[Opening DATA TO PROCESS section]

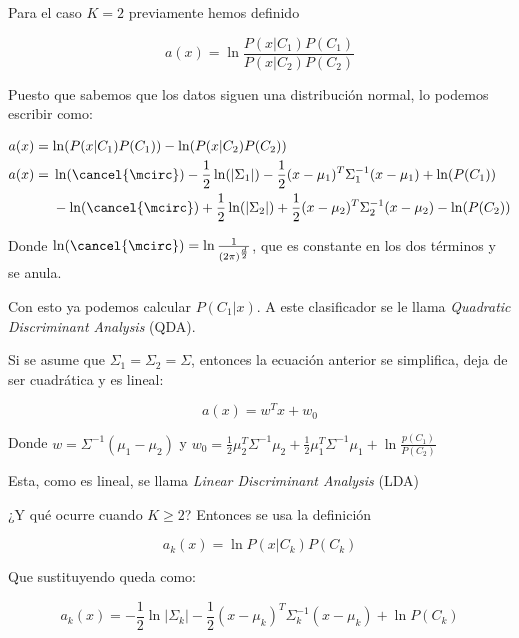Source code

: Para el caso $K = 2$ previamente hemos definido

\begin{equation*}
    a(x) = \ln
    \frac
    {
    P(x|C_1)P(C_1)
    }{P(x | C_2)P(C_2)}
\end{equation*}

Puesto que sabemos que los datos siguen una distribución normal, lo podemos escribir como:

\begin{align*}
    a(x) &= \ln(P(x|C_1)P(C_1)) - \ln(P(x | C_2)P(C_2)) \\
    a(x) &=
    \begin{aligned}[t]
        &\ln(\cancel{\mcirc}) -\frac{1}{2}\ln(|\Sigma_1|) -\frac{1}{2}
        (x - \mu_1)^T
        \Sigma_1^{-1}
        (x - \mu_1) + \ln(P(C_1)) \\
        &-\ln(\cancel{\mcirc}) + \frac{1}{2}\ln(|\Sigma_2|) + \frac{1}{2}
        (x - \mu_2)^T
        \Sigma_2^{-1}
        (x - \mu_2) -\ln(P(C_2)) \\
    \end{aligned}\\
\end{align*}

Donde $\ln(\cancel{\mcirc}) = \ln \frac{1}{(2\pi)^{\frac{d}{2}}}$, que es constante en los dos términos y se anula.

Con esto ya podemos calcular $P(C_1|x)$. A este clasificador se le llama \textit{Quadratic Discriminant Analysis} (QDA).

Si se asume que $\Sigma_1 = \Sigma_2 = \Sigma$, entonces la ecuación anterior se simplifica, deja de ser cuadrática y es lineal:

\begin{equation*}
    a(x) = w^Tx + w_0
\end{equation*}

Donde $w = \Sigma^{-1} (\mu_1 - \mu_2)$ y $w_0 = \frac{1}{2}\mu_2^T\Sigma^{-1}\mu_2 + \frac{1}{2}\mu_1^T\Sigma^{-1}\mu_1 + \ln \frac{p(C_1)}{P(C_2)}$

Esta, como es lineal, se llama \textit{Linear Discriminant Analysis} (LDA)

¿Y qué ocurre cuando $K \geq 2$? Entonces se usa la definición

\begin{equation*}
    a_k(x) = \ln P(x|C_k)P(C_k)
\end{equation*}

Que sustituyendo queda como:

\begin{equation*}
    a_k(x) = -\frac{1}{2}\ln|\Sigma_k| - \frac{1}{2}(x - \mu_k)^T\Sigma_k^{-1}(x - \mu_k) + \ln P(C_k)
\end{equation*}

[Closing DATA TO PROCESS section]

= WHAT IS EXPECTED =
Whenever the string "mcirc" shows up in a line of the records, copy that line.

= ANSWER SECTION =
        &\ln(\cancel{\mcirc}) -\frac{1}{2}\ln(|\Sigma_1|) -\frac{1}{2}
        &-\ln(\cancel{\mcirc}) + \frac{1}{2}\ln(|\Sigma_2|) + \frac{1}{2}
Donde $\ln(\cancel{\mcirc}) = \ln \frac{1}{(2\pi)^{\frac{d}{2}}}$, que es constante en los dos términos y se anula.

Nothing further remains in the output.